### AVAILABLE DATA
____________________

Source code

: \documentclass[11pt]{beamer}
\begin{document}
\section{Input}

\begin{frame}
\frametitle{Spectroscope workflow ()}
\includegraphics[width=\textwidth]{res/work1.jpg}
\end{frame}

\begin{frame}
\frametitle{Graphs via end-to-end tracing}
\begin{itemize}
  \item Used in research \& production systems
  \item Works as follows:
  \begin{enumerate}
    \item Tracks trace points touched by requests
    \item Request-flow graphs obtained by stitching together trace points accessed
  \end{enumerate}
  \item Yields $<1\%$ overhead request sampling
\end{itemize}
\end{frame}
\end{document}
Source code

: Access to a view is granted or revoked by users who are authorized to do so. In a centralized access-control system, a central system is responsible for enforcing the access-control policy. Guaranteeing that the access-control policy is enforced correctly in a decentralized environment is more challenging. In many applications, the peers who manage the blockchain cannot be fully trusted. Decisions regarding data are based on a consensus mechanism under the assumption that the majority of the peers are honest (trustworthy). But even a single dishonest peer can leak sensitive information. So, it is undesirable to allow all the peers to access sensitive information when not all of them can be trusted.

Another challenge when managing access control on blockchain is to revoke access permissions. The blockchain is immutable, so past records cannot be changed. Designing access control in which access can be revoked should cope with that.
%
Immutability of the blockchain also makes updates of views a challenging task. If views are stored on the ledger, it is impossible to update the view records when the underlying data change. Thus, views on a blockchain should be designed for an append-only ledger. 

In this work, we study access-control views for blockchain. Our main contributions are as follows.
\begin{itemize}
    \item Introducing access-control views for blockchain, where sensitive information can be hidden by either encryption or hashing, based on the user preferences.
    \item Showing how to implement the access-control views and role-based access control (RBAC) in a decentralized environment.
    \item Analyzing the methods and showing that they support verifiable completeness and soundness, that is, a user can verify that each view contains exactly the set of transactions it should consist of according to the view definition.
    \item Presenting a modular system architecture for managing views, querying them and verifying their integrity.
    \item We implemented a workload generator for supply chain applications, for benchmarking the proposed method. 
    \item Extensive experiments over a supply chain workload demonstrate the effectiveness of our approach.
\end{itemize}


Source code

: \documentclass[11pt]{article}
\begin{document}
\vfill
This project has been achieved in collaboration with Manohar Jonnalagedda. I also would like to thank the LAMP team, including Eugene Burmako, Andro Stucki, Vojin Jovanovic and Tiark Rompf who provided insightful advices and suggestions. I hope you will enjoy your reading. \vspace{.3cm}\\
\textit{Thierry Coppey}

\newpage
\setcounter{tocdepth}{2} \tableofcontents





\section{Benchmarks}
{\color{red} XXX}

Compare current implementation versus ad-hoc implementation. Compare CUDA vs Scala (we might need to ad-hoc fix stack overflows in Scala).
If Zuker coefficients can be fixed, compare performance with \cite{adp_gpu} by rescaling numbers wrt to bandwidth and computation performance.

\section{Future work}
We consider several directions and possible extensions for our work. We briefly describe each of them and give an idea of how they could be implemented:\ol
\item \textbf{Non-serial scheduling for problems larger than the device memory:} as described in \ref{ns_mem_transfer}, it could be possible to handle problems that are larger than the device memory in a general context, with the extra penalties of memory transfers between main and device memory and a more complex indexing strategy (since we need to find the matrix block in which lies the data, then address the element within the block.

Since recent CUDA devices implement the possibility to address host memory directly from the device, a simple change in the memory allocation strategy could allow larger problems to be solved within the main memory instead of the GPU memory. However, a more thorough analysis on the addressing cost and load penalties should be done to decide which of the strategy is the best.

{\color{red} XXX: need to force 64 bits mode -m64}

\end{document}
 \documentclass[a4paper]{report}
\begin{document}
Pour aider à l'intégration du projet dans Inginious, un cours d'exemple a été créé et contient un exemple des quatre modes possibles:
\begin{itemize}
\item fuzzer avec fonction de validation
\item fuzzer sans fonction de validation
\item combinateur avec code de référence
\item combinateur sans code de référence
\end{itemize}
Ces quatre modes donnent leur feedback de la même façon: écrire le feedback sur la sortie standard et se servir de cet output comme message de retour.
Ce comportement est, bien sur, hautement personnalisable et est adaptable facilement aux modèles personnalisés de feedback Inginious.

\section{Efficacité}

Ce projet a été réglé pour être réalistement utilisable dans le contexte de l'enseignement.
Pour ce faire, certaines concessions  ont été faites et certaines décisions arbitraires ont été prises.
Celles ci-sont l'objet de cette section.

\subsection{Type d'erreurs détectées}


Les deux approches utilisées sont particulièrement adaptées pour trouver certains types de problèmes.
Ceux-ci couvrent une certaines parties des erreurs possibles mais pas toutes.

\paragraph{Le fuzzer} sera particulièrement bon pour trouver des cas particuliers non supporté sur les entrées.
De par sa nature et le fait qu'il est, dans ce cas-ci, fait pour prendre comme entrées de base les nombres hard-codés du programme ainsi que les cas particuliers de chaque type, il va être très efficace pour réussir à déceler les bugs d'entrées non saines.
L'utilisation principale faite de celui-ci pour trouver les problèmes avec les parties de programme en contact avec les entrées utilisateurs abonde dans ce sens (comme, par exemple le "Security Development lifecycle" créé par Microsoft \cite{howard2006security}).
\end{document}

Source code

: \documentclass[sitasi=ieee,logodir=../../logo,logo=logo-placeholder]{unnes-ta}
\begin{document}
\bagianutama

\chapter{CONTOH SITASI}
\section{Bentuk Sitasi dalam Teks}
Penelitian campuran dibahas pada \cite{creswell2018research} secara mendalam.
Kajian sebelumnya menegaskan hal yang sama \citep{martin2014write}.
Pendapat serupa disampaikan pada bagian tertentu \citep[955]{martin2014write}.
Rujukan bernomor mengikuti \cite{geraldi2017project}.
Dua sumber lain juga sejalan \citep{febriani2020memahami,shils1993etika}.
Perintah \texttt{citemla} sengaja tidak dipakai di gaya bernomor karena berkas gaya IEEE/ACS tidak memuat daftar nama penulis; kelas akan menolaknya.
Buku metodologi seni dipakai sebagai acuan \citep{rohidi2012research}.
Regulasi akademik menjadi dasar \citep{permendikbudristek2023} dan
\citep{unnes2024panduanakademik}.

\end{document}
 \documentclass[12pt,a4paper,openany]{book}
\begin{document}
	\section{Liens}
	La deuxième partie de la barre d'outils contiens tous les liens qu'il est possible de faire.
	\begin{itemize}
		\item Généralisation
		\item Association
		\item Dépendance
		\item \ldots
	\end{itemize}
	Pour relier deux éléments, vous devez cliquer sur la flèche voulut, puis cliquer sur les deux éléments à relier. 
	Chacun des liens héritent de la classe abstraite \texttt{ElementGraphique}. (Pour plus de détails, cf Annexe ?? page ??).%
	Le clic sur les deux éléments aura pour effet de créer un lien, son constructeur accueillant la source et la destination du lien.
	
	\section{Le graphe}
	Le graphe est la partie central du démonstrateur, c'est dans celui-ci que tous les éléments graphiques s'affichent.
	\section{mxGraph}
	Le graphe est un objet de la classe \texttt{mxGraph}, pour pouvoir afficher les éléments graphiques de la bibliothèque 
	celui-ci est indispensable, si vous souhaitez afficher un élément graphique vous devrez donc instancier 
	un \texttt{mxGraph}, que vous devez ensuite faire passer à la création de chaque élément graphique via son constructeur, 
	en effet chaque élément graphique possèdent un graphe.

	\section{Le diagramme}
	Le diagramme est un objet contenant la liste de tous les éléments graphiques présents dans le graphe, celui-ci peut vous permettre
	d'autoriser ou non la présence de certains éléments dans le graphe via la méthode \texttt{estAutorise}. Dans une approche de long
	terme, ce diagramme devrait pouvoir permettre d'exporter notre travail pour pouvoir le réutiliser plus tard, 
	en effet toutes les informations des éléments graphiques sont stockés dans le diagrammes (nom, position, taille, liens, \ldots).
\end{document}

____________________

### REQUIRED ACTION
Working from the entries above, filter out every line that lacks "erreurs" and copy what remains.

### EXERCISE RESPONSE
\subsection{Type d'erreurs détectées}
Ceux-ci couvrent une certaines parties des erreurs possibles mais pas toutes.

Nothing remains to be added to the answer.